Whatever happens, health care in America will remain tied to employment. Americans get their health coverage through their workplace, which is fine if you have a big employer who can afford to pay. Many small employers cannot afford to provide health cover.Unemployed
If you lose your job - and over 10 per cent of the workforce are unemployed - you will lose your health cover. A scheme called COBRA (Consolidated Omnibus Budget Reconciliation Act) exists to provide continuing health cover for the unemployed, but most unemployed people cannot afford to take advantage of it.
Whatever scheme emerges, it will not be like Britain's National Health Service, which is known as a "single payer" scheme - in other words, the government pays all the bills. That is not even on the table.
What is on the table is the public option. This would be a government-run scheme to provide health cover for those people whose employers could not afford private cover. This would provide an alternative to private medicine and, in the process, hold prices down.
This is unlikely to get up in its present form. Several key members of the Democratic coalition are opposed to it, including Senator Joe Lieberman, the independent senator from Connecticut, who votes with the Democrats.
The public option may survive, but it is likely to be outsourced to the private insurance companies, which will act as contractors to the government.
Private health care insurers are not opposed to health care reform, strange to say. Currently, some 46 million Americans are uninsured, while an estimated 16 million others are underinsured, meaning in excess of 60 million Americans lack adequate health cover. As all Americans would be required to have health insurance or pay a penalty, the health insurance companies can see a vast new market opening up, and so have been supportive of the general move to expand health insurance in America.
At the moment, it is impossible for many Americans with chronic health problems to get heath insurance, meaning that those who most need health cover can't get it. Health insurance companies treat health insurance the same way insurers treat other categories of insurance - a bad risk will pay more.
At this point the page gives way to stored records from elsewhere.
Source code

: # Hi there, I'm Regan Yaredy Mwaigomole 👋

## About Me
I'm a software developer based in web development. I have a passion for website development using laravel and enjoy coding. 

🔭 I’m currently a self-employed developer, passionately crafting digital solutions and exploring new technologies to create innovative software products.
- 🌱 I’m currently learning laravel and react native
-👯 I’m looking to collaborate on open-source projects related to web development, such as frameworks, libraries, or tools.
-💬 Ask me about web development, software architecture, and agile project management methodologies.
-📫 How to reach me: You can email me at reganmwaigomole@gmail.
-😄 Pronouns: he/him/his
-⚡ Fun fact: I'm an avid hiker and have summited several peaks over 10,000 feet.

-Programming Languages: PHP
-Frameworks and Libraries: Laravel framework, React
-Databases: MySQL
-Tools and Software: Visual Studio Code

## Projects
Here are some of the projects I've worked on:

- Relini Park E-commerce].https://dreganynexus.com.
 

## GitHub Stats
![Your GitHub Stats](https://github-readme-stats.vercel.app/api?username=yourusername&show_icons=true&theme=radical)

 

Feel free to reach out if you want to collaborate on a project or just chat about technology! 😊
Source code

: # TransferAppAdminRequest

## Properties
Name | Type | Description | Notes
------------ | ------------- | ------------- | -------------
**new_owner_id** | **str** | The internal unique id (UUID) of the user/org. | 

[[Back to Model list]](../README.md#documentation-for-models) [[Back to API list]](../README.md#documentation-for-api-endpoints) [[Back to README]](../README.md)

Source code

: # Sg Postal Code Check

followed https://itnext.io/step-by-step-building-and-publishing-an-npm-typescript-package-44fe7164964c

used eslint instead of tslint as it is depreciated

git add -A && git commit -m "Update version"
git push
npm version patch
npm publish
People, however, are not like cars. We are not all going to write off our cars, but we are all going to get sick and die. Private health insurers in Australia overcome this is by community rating. That is, all people pay the same premium, regardless of their age. In effect, the young subsidise the old. But this is not as inequitable as it sounds. The young, who are on the whole fitter and healthier, are liable to catastrophic illnesses and accidents.
According to one nurse from Florida, in America this can be brutal. A young self-employed man without health cover was being readied for an emergency operation to replace a heart valve. The surgeon went up to him and said "unless you can give me $10,000 on your credit card, I'm not doing the operation." The young man did not have $10,000 on his credit card.
Those who suffer most from America's health care system are the working poor and those in small companies which do not offer health insurance. The elderly, over 65, are covered by Medicare, and most poor people are covered by Medicaid.
It's those in the middle who are most at risk. The current bill would extend cover for the poor under Medicaid, but cut back on benefits for the elderly under Medicare, meaning the health bill would actually cut government outlays.Increasing health costs
Another aim of the bill is to moderate the increase in health costs. Within 20 years, health costs will account for 20 per cent of US GDP at the current rate of increase.
Both Democrats and Republicans agree this is insupportable, taking into account the rapidly ageing baby boomers, who are moving into the years when they most need health care - paid for by the government under Medicare.
The bill also aims to penalise so-called "Cadillac plans" which offer almost unlimited benefits and act as price-setters for the rest of the heath industry.
In all, the final bill is likely to be, at least in the eyes of most Australians, a modest reform rather than a revolution that aims to rectify a situation which is clearly inequitable and places the hardest working and most enterprising Americans at risk.